_Exercise requirements_
Below are records. Find each line in them that holds the word "than" and copy it.

_Record excerpts_
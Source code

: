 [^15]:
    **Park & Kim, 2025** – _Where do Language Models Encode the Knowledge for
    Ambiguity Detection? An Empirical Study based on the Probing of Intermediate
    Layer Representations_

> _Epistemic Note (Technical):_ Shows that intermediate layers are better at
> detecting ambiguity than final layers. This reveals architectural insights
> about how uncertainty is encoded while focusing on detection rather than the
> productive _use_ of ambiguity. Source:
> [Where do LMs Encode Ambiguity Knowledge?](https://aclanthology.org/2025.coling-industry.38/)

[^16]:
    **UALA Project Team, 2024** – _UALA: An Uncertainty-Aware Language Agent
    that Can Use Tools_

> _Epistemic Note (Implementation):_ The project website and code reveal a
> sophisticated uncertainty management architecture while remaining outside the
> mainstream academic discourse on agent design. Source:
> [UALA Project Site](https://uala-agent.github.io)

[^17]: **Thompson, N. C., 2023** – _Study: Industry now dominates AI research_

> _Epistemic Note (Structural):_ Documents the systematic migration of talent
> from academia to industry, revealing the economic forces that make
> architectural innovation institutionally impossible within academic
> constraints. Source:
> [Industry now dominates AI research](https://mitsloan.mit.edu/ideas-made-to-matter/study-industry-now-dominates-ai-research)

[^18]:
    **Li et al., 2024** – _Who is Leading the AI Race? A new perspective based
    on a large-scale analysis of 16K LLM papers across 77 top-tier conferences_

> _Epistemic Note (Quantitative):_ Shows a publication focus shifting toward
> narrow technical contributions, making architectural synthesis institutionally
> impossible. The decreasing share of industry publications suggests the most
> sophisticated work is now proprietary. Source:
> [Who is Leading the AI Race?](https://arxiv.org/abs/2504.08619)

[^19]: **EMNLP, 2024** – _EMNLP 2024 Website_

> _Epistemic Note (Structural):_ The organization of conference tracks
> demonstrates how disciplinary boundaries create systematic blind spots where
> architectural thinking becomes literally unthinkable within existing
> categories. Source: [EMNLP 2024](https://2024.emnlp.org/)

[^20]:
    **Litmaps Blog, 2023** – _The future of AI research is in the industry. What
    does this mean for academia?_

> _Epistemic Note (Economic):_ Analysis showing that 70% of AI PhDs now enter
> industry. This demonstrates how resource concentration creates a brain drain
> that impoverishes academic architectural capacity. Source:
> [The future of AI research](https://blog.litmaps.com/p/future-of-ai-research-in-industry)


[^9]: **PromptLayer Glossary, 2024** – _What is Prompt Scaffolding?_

==

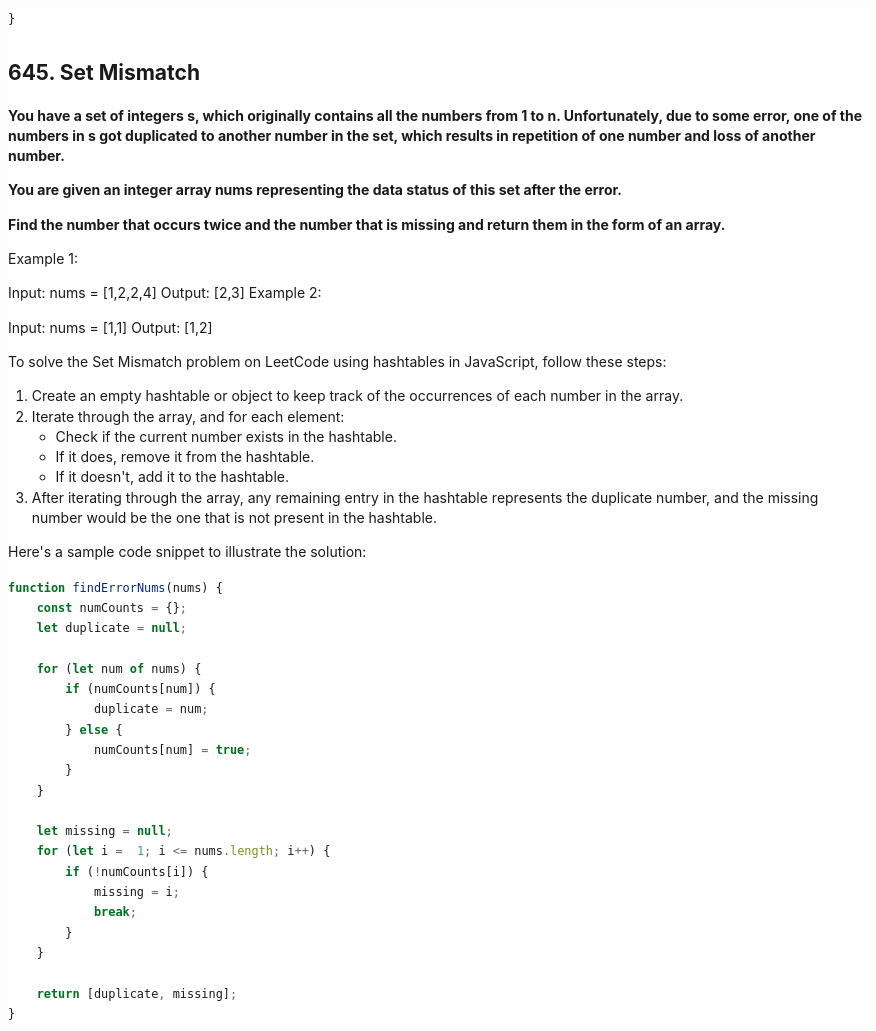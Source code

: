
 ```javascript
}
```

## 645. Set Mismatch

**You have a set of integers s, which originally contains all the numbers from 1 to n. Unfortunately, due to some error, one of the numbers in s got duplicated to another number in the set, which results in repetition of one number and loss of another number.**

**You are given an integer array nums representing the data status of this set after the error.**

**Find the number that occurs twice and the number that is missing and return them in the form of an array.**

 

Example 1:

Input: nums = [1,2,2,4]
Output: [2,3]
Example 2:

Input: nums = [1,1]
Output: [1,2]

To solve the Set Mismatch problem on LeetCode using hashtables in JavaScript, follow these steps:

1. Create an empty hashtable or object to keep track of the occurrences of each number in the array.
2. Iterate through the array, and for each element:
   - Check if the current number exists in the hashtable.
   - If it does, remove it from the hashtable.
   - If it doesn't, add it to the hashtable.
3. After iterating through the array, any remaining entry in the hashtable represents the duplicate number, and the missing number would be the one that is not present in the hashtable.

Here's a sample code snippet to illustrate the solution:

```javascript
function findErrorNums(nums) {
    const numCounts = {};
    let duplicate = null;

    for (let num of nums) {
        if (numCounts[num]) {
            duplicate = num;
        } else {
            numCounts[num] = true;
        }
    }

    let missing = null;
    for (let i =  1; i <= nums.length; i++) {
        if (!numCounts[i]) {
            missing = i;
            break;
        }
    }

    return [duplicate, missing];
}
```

_Exercise output_
> detecting ambiguity than final layers. This reveals architectural insights
> about how uncertainty is encoded while focusing on detection rather than the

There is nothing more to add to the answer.